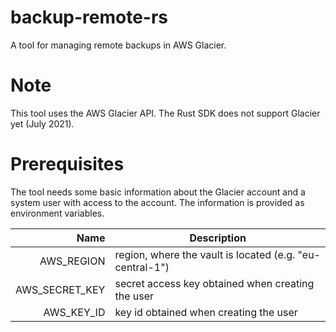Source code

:# backup-remote-rs
A tool for managing remote backups in AWS Glacier.

# Note
This tool uses the AWS Glacier API.
The Rust SDK does not support Glacier yet (July 2021).

# Prerequisites
The tool needs some basic information about the Glacier account and a system user with access to the account.
The information is provided as environment variables.

| Name | Description |
| ---: | --- |
| AWS_REGION | region, where the vault is located (e.g. "eu-central-1") |
| AWS_SECRET_KEY | secret access key obtained when creating the user |
| AWS_KEY_ID | key id obtained when creating the user |
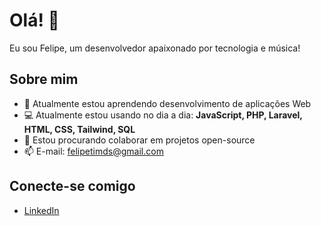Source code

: # Olá! 👋

Eu sou Felipe, um desenvolvedor apaixonado por tecnologia e música! 

## Sobre mim

- 🌱 Atualmente estou aprendendo desenvolvimento de aplicações Web
- 💻 Atualmente estou usando no dia a dia: **JavaScript, PHP, Laravel, HTML, CSS, Tailwind, SQL**
- 👯 Estou procurando colaborar em projetos open-source
- 📫 E-mail: [felipetimds@gmail.com](mailto:felipetimds@gmail.com)

## Conecte-se comigo

- [LinkedIn](https://www.linkedin.com/in/felipetilellimarquesdisessa/)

§ **PROBLEM**
Please repeat every record exactly, leaving the pictures out.

§ **RESPONSE TO THE TASK**
Source code

:# backup-remote-rs
A tool for managing remote backups in AWS Glacier.

# Note
This tool uses the AWS Glacier API.
The Rust SDK does not support Glacier yet (July 2021).

# Prerequisites
The tool needs some basic information about the Glacier account and a system user with access to the account.
The information is provided as environment variables.

| Name | Description |
| ---: | --- |
| AWS_REGION | region, where the vault is located (e.g. "eu-central-1") |
| AWS_SECRET_KEY | secret access key obtained when creating the user |
| AWS_KEY_ID | key id obtained when creating the user |
Source code

: # Olá! 👋

Eu sou Felipe, um desenvolvedor apaixonado por tecnologia e música! 

## Sobre mim

- 🌱 Atualmente estou aprendendo desenvolvimento de aplicações Web
- 💻 Atualmente estou usando no dia a dia: **JavaScript, PHP, Laravel, HTML, CSS, Tailwind, SQL**
- 👯 Estou procurando colaborar em projetos open-source
- 📫 E-mail: [felipetimds@gmail.com](mailto:felipetimds@gmail.com)

## Conecte-se comigo

- [LinkedIn](https://www.linkedin.com/in/felipetilellimarquesdisessa/)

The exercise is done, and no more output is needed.